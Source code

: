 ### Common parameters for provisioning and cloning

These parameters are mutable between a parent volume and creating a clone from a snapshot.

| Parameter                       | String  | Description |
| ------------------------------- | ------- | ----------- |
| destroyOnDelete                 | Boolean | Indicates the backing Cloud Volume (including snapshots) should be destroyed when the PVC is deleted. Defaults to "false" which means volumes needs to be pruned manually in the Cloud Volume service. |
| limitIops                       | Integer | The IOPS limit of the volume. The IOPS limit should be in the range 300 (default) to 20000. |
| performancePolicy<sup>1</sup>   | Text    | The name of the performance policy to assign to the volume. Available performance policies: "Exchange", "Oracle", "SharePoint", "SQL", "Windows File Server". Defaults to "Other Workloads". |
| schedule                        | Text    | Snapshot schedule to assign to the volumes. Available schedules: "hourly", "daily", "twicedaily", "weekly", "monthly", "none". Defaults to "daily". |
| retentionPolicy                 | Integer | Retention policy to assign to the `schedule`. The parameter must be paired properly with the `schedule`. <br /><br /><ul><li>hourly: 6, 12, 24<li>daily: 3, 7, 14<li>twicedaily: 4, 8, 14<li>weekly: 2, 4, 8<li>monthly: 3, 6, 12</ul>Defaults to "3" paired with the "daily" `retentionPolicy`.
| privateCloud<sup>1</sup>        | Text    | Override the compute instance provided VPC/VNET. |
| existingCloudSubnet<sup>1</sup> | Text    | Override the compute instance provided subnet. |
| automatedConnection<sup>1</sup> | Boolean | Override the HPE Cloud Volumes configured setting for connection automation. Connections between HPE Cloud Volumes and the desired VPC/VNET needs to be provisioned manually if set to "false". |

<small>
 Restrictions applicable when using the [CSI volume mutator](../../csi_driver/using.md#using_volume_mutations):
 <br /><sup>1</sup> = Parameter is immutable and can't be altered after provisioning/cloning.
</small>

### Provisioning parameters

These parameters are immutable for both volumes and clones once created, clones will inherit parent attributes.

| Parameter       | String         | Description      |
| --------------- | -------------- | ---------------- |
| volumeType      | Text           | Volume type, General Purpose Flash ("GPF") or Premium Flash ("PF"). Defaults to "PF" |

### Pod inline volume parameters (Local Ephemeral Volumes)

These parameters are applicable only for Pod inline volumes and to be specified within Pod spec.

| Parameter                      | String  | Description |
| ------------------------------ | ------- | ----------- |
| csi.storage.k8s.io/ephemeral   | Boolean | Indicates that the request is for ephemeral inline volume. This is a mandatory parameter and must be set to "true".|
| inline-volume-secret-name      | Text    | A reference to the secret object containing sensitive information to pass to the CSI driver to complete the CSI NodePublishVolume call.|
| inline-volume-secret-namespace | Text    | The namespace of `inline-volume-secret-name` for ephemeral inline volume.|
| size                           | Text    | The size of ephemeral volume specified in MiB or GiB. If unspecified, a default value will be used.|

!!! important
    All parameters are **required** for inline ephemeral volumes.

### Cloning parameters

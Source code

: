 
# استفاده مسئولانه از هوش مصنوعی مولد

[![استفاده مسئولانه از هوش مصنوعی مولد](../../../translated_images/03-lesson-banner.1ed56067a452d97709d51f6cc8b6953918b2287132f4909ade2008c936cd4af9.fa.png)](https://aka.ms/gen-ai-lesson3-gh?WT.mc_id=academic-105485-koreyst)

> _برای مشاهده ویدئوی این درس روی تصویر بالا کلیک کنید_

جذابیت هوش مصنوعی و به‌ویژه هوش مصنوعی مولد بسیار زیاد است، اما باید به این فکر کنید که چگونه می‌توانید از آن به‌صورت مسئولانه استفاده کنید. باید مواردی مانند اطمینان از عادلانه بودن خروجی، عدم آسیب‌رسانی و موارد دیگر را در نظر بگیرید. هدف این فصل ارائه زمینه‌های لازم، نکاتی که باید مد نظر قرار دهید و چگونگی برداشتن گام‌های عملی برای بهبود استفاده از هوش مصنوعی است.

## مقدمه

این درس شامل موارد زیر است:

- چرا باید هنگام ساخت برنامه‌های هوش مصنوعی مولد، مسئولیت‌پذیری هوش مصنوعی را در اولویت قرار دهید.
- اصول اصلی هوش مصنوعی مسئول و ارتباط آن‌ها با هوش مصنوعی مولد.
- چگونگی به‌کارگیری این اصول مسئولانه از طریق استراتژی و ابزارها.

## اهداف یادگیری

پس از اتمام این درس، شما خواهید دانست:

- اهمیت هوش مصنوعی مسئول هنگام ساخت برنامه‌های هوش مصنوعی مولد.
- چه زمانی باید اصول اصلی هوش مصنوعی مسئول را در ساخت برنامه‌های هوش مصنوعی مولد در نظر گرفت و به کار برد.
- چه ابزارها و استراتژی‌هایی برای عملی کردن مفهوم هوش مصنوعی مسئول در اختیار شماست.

□ □ □ □

**Work instructions**
Retype the data. Keep every word as it stands.

**Answer to the exercise**
Source code

: ### Common parameters for provisioning and cloning

These parameters are mutable between a parent volume and creating a clone from a snapshot.

| Parameter                       | String  | Description |
| ------------------------------- | ------- | ----------- |
| destroyOnDelete                 | Boolean | Indicates the backing Cloud Volume (including snapshots) should be destroyed when the PVC is deleted. Defaults to "false" which means volumes needs to be pruned manually in the Cloud Volume service. |
| limitIops                       | Integer | The IOPS limit of the volume. The IOPS limit should be in the range 300 (default) to 20000. |
| performancePolicy<sup>1</sup>   | Text    | The name of the performance policy to assign to the volume. Available performance policies: "Exchange", "Oracle", "SharePoint", "SQL", "Windows File Server". Defaults to "Other Workloads". |
| schedule                        | Text    | Snapshot schedule to assign to the volumes. Available schedules: "hourly", "daily", "twicedaily", "weekly", "monthly", "none". Defaults to "daily". |
| retentionPolicy                 | Integer | Retention policy to assign to the `schedule`. The parameter must be paired properly with the `schedule`. <br /><br /><ul><li>hourly: 6, 12, 24<li>daily: 3, 7, 14<li>twicedaily: 4, 8, 14<li>weekly: 2, 4, 8<li>monthly: 3, 6, 12</ul>Defaults to "3" paired with the "daily" `retentionPolicy`.
| privateCloud<sup>1</sup>        | Text    | Override the compute instance provided VPC/VNET. |
| existingCloudSubnet<sup>1</sup> | Text    | Override the compute instance provided subnet. |
| automatedConnection<sup>1</sup> | Boolean | Override the HPE Cloud Volumes configured setting for connection automation. Connections between HPE Cloud Volumes and the desired VPC/VNET needs to be provisioned manually if set to "false". |

<small>
 Restrictions applicable when using the [CSI volume mutator](../../csi_driver/using.md#using_volume_mutations):
 <br /><sup>1</sup> = Parameter is immutable and can't be altered after provisioning/cloning.
</small>

### Provisioning parameters

These parameters are immutable for both volumes and clones once created, clones will inherit parent attributes.

| Parameter       | String         | Description      |
| --------------- | -------------- | ---------------- |
| volumeType      | Text           | Volume type, General Purpose Flash ("GPF") or Premium Flash ("PF"). Defaults to "PF" |

### Pod inline volume parameters (Local Ephemeral Volumes)

These parameters are applicable only for Pod inline volumes and to be specified within Pod spec.

| Parameter                      | String  | Description |
| ------------------------------ | ------- | ----------- |
| csi.storage.k8s.io/ephemeral   | Boolean | Indicates that the request is for ephemeral inline volume. This is a mandatory parameter and must be set to "true".|
| inline-volume-secret-name      | Text    | A reference to the secret object containing sensitive information to pass to the CSI driver to complete the CSI NodePublishVolume call.|
| inline-volume-secret-namespace | Text    | The namespace of `inline-volume-secret-name` for ephemeral inline volume.|
| size                           | Text    | The size of ephemeral volume specified in MiB or GiB. If unspecified, a default value will be used.|

!!! important
    All parameters are **required** for inline ephemeral volumes.

### Cloning parameters

Source code

: 
# استفاده مسئولانه از هوش مصنوعی مولد

[![استفاده مسئولانه از هوش مصنوعی مولد](../../../translated_images/03-lesson-banner.1ed56067a452d97709d51f6cc8b6953918b2287132f4909ade2008c936cd4af9.fa.png)](https://aka.ms/gen-ai-lesson3-gh?WT.mc_id=academic-105485-koreyst)

> _برای مشاهده ویدئوی این درس روی تصویر بالا کلیک کنید_

جذابیت هوش مصنوعی و به‌ویژه هوش مصنوعی مولد بسیار زیاد است، اما باید به این فکر کنید که چگونه می‌توانید از آن به‌صورت مسئولانه استفاده کنید. باید مواردی مانند اطمینان از عادلانه بودن خروجی، عدم آسیب‌رسانی و موارد دیگر را در نظر بگیرید. هدف این فصل ارائه زمینه‌های لازم، نکاتی که باید مد نظر قرار دهید و چگونگی برداشتن گام‌های عملی برای بهبود استفاده از هوش مصنوعی است.

## مقدمه

این درس شامل موارد زیر است:

- چرا باید هنگام ساخت برنامه‌های هوش مصنوعی مولد، مسئولیت‌پذیری هوش مصنوعی را در اولویت قرار دهید.
- اصول اصلی هوش مصنوعی مسئول و ارتباط آن‌ها با هوش مصنوعی مولد.
- چگونگی به‌کارگیری این اصول مسئولانه از طریق استراتژی و ابزارها.

## اهداف یادگیری

پس از اتمام این درس، شما خواهید دانست:

- اهمیت هوش مصنوعی مسئول هنگام ساخت برنامه‌های هوش مصنوعی مولد.
- چه زمانی باید اصول اصلی هوش مصنوعی مسئول را در ساخت برنامه‌های هوش مصنوعی مولد در نظر گرفت و به کار برد.
- چه ابزارها و استراتژی‌هایی برای عملی کردن مفهوم هوش مصنوعی مسئول در اختیار شماست.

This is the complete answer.